Segment Start: GIVEN RECORDS

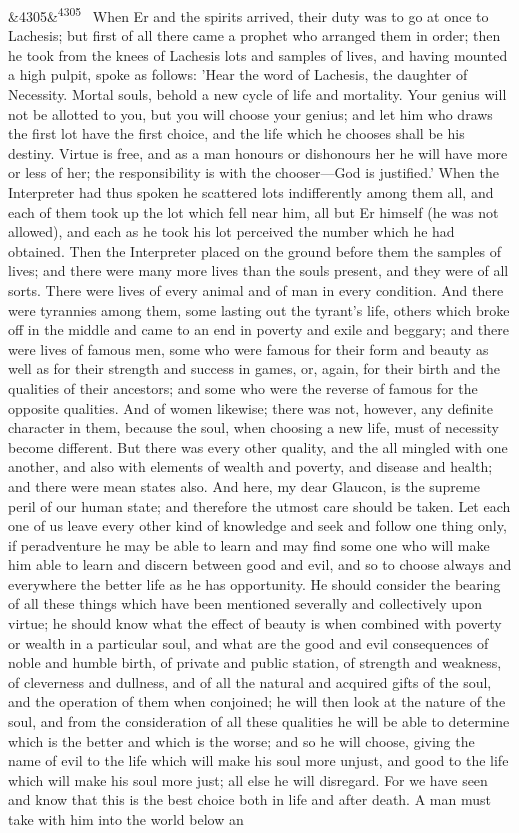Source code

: \documentclass[12pt]{article}
\newcommand{\para}[1][]{\par\noindent\ifx&#1&\else\textsuperscript{\footnotesize #1}~\fi}
\begin{document}
\para[4305] When Er and the spirits arrived, their duty was to go at once to Lachesis; but first of all there came a prophet who arranged them in order; then he took from the knees of Lachesis lots and samples of lives, and having mounted a high pulpit, spoke as follows: 'Hear the word of Lachesis, the daughter of Necessity. Mortal souls, behold a new cycle of life and mortality. Your genius will not be allotted to you, but you will choose your genius; and let him who draws the first lot have the first choice, and the life which he chooses shall be his destiny. Virtue is free, and as a man honours or dishonours her he will have more or less of her; the responsibility is with the chooser---God is justified.' When the Interpreter had thus spoken he scattered lots indifferently among them all, and each of them took up the lot which fell near him, all but Er himself (he was not allowed), and each as he took his lot perceived the number which he had obtained. Then the Interpreter placed on the ground before them the samples of lives; and there were many more lives than the souls present, and they were of all sorts. There were lives of every animal and of man in every condition. And there were tyrannies among them, some lasting out the tyrant's life, others which broke off in the middle and came to an end in poverty and exile and beggary; and there were lives of famous men, some who were famous for their form and beauty as well as for their strength and success in games, or, again, for their birth and the qualities of their ancestors; and some who were the reverse of famous for the opposite qualities. And of women likewise; there was not, however, any definite character in them, because the soul, when choosing a new life, must of necessity become different. But there was every other quality, and the all mingled with one another, and also with elements of wealth and poverty, and disease and health; and there were mean states also. And here, my dear Glaucon, is the supreme peril of our human state; and therefore the utmost care should be taken. Let each one of us leave every other kind of knowledge and seek and follow one thing only, if peradventure he may be able to learn and may find some one who will make him able to learn and discern between good and evil, and so to choose always and everywhere the better life as he has opportunity. He should consider the bearing of all these things which have been mentioned severally and collectively upon virtue; he should know what the effect of beauty is when combined with poverty or wealth in a particular soul, and what are the good and evil consequences of noble and humble birth, of private and public station, of strength and weakness, of cleverness and dullness, and of all the natural and acquired gifts of the soul, and the operation of them when conjoined; he will then look at the nature of the soul, and from the consideration of all these qualities he will be able to determine which is the better and which is the worse; and so he will choose, giving the name of evil to the life which will make his soul more unjust, and good to the life which will make his soul more just; all else he will disregard. For we have seen and know that this is the best choice both in life and after death. A man must take with him into the world below an 
\end{document}
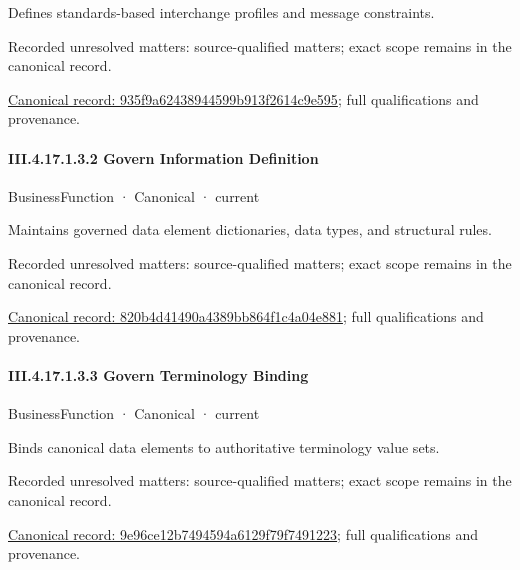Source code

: Defines standards-based interchange profiles and message constraints.


{\small Recorded unresolved matters: source-qualified matters; exact scope remains in the canonical record.}\par
{\footnotesize \href{../../../../continuum/business/business-function/935f9a62438944599b913f2614c9e595.md}{Canonical record: 935f9a62438944599b913f2614c9e595}; full qualifications and provenance.}\par
\paragraph*{III.4.17.1.3.2 Govern Information Definition}
\label{navigation:III.4.17.1.3.2}

\label{element:820b4d41490a4389bb864f1c4a04e881}
{\small BusinessFunction · Canonical · current}\par

Maintains governed data element dictionaries, data types, and structural rules.


{\small Recorded unresolved matters: source-qualified matters; exact scope remains in the canonical record.}\par
{\footnotesize \href{../../../../continuum/business/business-function/820b4d41490a4389bb864f1c4a04e881.md}{Canonical record: 820b4d41490a4389bb864f1c4a04e881}; full qualifications and provenance.}\par
\paragraph*{III.4.17.1.3.3 Govern Terminology Binding}
\label{navigation:III.4.17.1.3.3}

\label{element:9e96ce12b7494594a6129f79f7491223}
{\small BusinessFunction · Canonical · current}\par

Binds canonical data elements to authoritative terminology value sets.


{\small Recorded unresolved matters: source-qualified matters; exact scope remains in the canonical record.}\par
{\footnotesize \href{../../../../continuum/business/business-function/9e96ce12b7494594a6129f79f7491223.md}{Canonical record: 9e96ce12b7494594a6129f79f7491223}; full qualifications and provenance.}\par
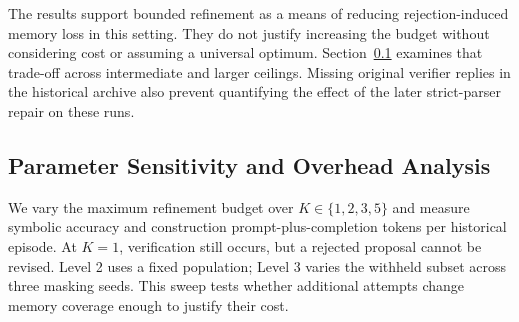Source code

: \documentclass[onecolumn]{IEEEtran}
\numberwithin{equation}{section}
\theoremstyle{definition}
\theoremstyle{remark}
\begin{document}
The results support bounded refinement as a means of reducing rejection-induced memory loss in this setting. They do not justify increasing the budget without considering cost or assuming a universal optimum. Section~\ref{sec:exp4} examines that trade-off across intermediate and larger ceilings. Missing original verifier replies in the historical archive also prevent quantifying the effect of the later strict-parser repair on these runs.

\subsection{Parameter Sensitivity and Overhead Analysis}
\label{sec:exp4}

We vary the maximum refinement budget over $K\in\{1,2,3,5\}$ and measure symbolic accuracy and construction prompt-plus-completion tokens per historical episode. At $K=1$, verification still occurs, but a rejected proposal cannot be revised. Level 2 uses a fixed population; Level 3 varies the withheld subset across three masking seeds. This sweep tests whether additional attempts change memory coverage enough to justify their cost.
\end{document}
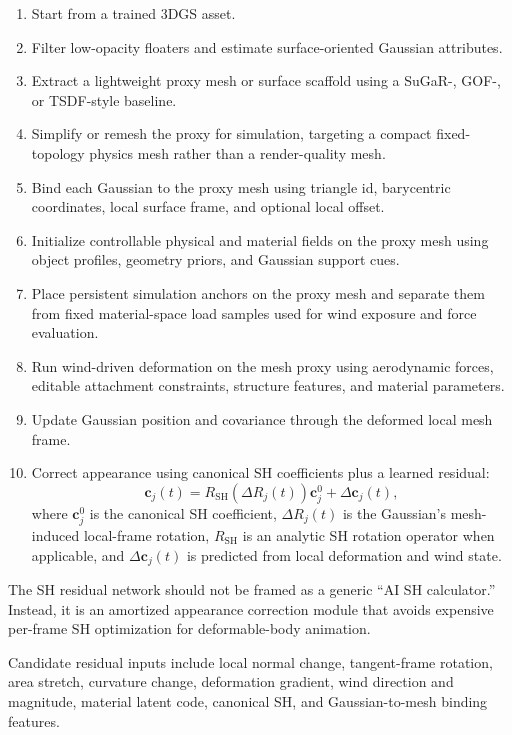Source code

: \documentclass[11pt]{article}
\begin{document}
\begin{enumerate}
  \item Start from a trained 3DGS asset.
  \item Filter low-opacity floaters and estimate surface-oriented Gaussian attributes.
  \item Extract a lightweight proxy mesh or surface scaffold using a SuGaR-, GOF-, or TSDF-style baseline.
  \item Simplify or remesh the proxy for simulation, targeting a compact fixed-topology physics mesh rather than a render-quality mesh.
  \item Bind each Gaussian to the proxy mesh using triangle id, barycentric coordinates, local surface frame, and optional local offset.
  \item Initialize controllable physical and material fields on the proxy mesh using object profiles, geometry priors, and Gaussian support cues.
  \item Place persistent simulation anchors on the proxy mesh and separate them from fixed material-space load samples used for wind exposure and force evaluation.
  \item Run wind-driven deformation on the mesh proxy using aerodynamic forces, editable attachment constraints, structure features, and material parameters.
  \item Update Gaussian position and covariance through the deformed local mesh frame.
  \item Correct appearance using canonical SH coefficients plus a learned residual:
  \[
    \mathbf{c}_j(t) = R_{\mathrm{SH}}(\Delta R_j(t)) \mathbf{c}_j^0 + \Delta \mathbf{c}_j(t),
  \]
  where \(\mathbf{c}_j^0\) is the canonical SH coefficient, \(\Delta R_j(t)\) is the Gaussian's mesh-induced local-frame rotation, \(R_{\mathrm{SH}}\) is an analytic SH rotation operator when applicable, and \(\Delta \mathbf{c}_j(t)\) is predicted from local deformation and wind state.
\end{enumerate}

The SH residual network should not be framed as a generic ``AI SH calculator.'' Instead, it is an amortized appearance correction module that avoids expensive per-frame SH optimization for deformable-body animation.

Candidate residual inputs include local normal change, tangent-frame rotation, area stretch, curvature change, deformation gradient, wind direction and magnitude, material latent code, canonical SH, and Gaussian-to-mesh binding features.
\end{document}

Segment End: GIVEN RECORDS

GOAL OF THE EXERCISE: State only how many lines in the material include "theoremstyle".

ANSWER BOX: 2